Single by The Ivy League
- B-side: "When You're Young"
- Released: 1966
- Recorded: 1966
- Length: 2:51
- Label: Pye
- Songwriters: John Carter, Geoff Stephens
- Producer: Terry Kennedy

The Ivy League singles chronology
| "Funny How Love Can Be" (1965) | "My World Fell Down" (1966) | "Running 'Round in Circles" (1966) |

= My World Fell Down =

1966 song performed by The Ivy League

"My World Fell Down" is a song written by John Carter and Geoff Stephens, and first recorded by the English pop rock band the Ivy League, on Pye Records, in 1966. The song was covered a year later by the American sunshine pop group Sagittarius, whose version charted on the Billboard Hot 100. Sagittarius's version of the composition has remained highly sought after among record collectors for its close resemblance to the Pet Sounds-era Beach Boys.

==Background==

The Ivy League, a Beach Boys-inspired band led by John Carter, recorded "My World Fell Down" in 1966, and scored a minor hit in the UK. In its original form, the song is reminiscent of the Turtles' hit tune "Happy Together", with a minor-key string-led verse, and baroque instrumental breaks. Upon hearing the band's composition, record producer Gary Usher was convinced that he could rearrange "My World Fell Down" into a major commercial success, with a duo he was then-currently producing, Chad & Jeremy. However, the two refused to record another musical artist's song, leaving Usher without a willing participant to record "My World Fell Down". Undeterred, Usher recruited Los Angeles session musicians, along with longtime friends Glen Campbell and Bruce Johnston, and songwriter Curt Boettcher to record the song under the moniker Sagittarius.

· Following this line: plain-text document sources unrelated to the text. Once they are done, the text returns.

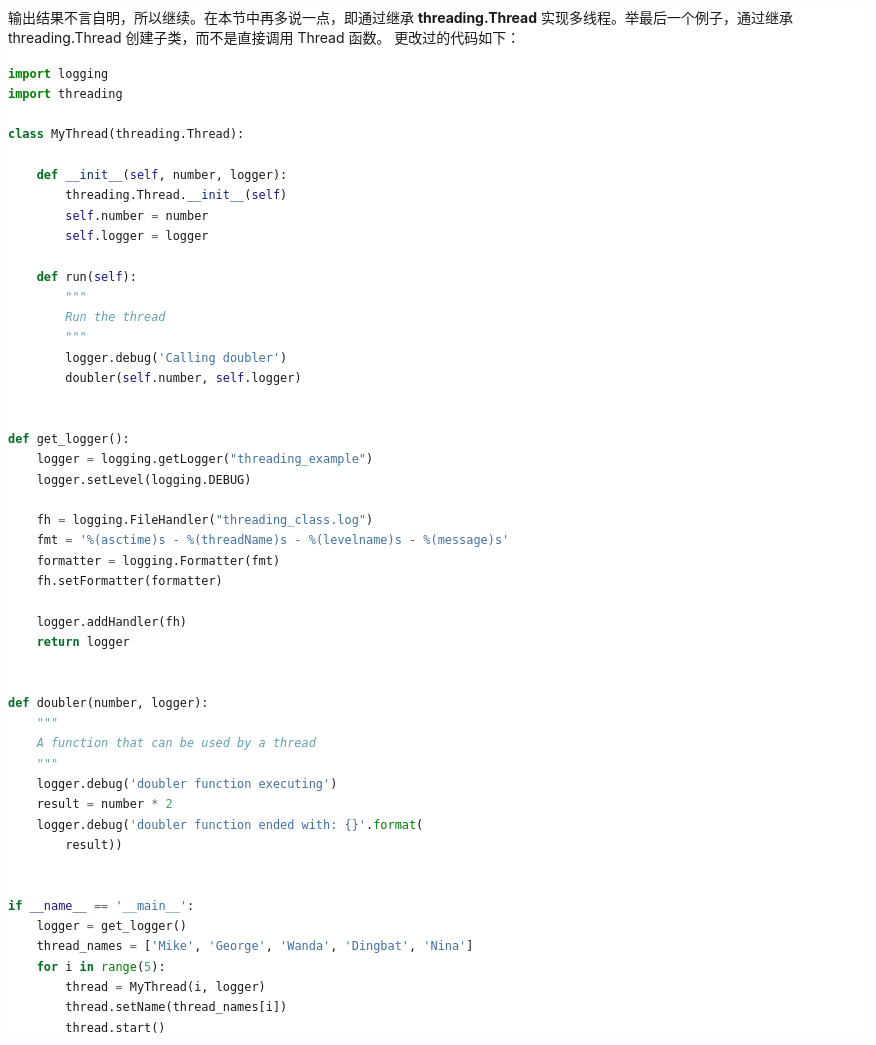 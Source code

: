 输出结果不言自明，所以继续。在本节中再多说一点，即通过继承 **threading.Thread** 实现多线程。举最后一个例子，通过继承 threading.Thread 创建子类，而不是直接调用 Thread 函数。
更改过的代码如下：

```python
import logging
import threading
 
class MyThread(threading.Thread):
 
    def __init__(self, number, logger):
        threading.Thread.__init__(self)
        self.number = number
        self.logger = logger
 
    def run(self):
        """
        Run the thread
        """
        logger.debug('Calling doubler')
        doubler(self.number, self.logger)
 
 
def get_logger():
    logger = logging.getLogger("threading_example")
    logger.setLevel(logging.DEBUG)
 
    fh = logging.FileHandler("threading_class.log")
    fmt = '%(asctime)s - %(threadName)s - %(levelname)s - %(message)s'
    formatter = logging.Formatter(fmt)
    fh.setFormatter(formatter)
 
    logger.addHandler(fh)
    return logger
 
 
def doubler(number, logger):
    """
    A function that can be used by a thread
    """
    logger.debug('doubler function executing')
    result = number * 2
    logger.debug('doubler function ended with: {}'.format(
        result))
 
 
if __name__ == '__main__':
    logger = get_logger()
    thread_names = ['Mike', 'George', 'Wanda', 'Dingbat', 'Nina']
    for i in range(5):
        thread = MyThread(i, logger)
        thread.setName(thread_names[i])
        thread.start()
```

Usher's reworking of the composition was arranged in the same vein as the Ivy League's original recording; however, Usher also adapted his influences from producing the Beach Boys into the song. The quasi-classical pop keyboards and string arrangements draw comparisons from the group's albums Pet Sounds and Smile, particularly the song "Good Vibrations". Campbell's lead vocals on the melancholy verses likewise are comparable to Brian Wilson's singing, and the vocal harmonies are much like those heard at the end of the instrumental break on the Beach Boys' tune. Music historian Richie Unterberger, speaking about "My World Fell Down"'s most unusual quality, says "The instrumental break is downright weird for a 1967 pop record, with an extended wordless vocal chorus eventually stopping and giving way to a way-extended musique concrète break of carnival and crowd noises, as if the world is mocking the narrator's heartbreak". Usher, after "My World Fell Down" was released, concluded that this collage of sounds was too experimental to have a serious opportunity to be Top 40 hit.

In June 1967, the song was released as the A-side to Sagittarius's debut single, and reached number 70 on the Billboard Hot 100 and number 48 in Canada. When "My World Fell Down" was issued on the band's first album, Present Tense, the song lacked the same artistic statement that the musique concrète section delivered to the composition as it was removed from it altogether. Due to the obvious influences taken from Wilson's work on Pet Sounds and Smile, "My World Fell Down" is regularly described as "the best single the Beach Boys never made", and one of Usher's most accomplished masterpieces. In 1972, the song was recognized on the groundbreaking compilation album Nuggets: Original Artyfacts from the First Psychedelic Era, 1965–1968.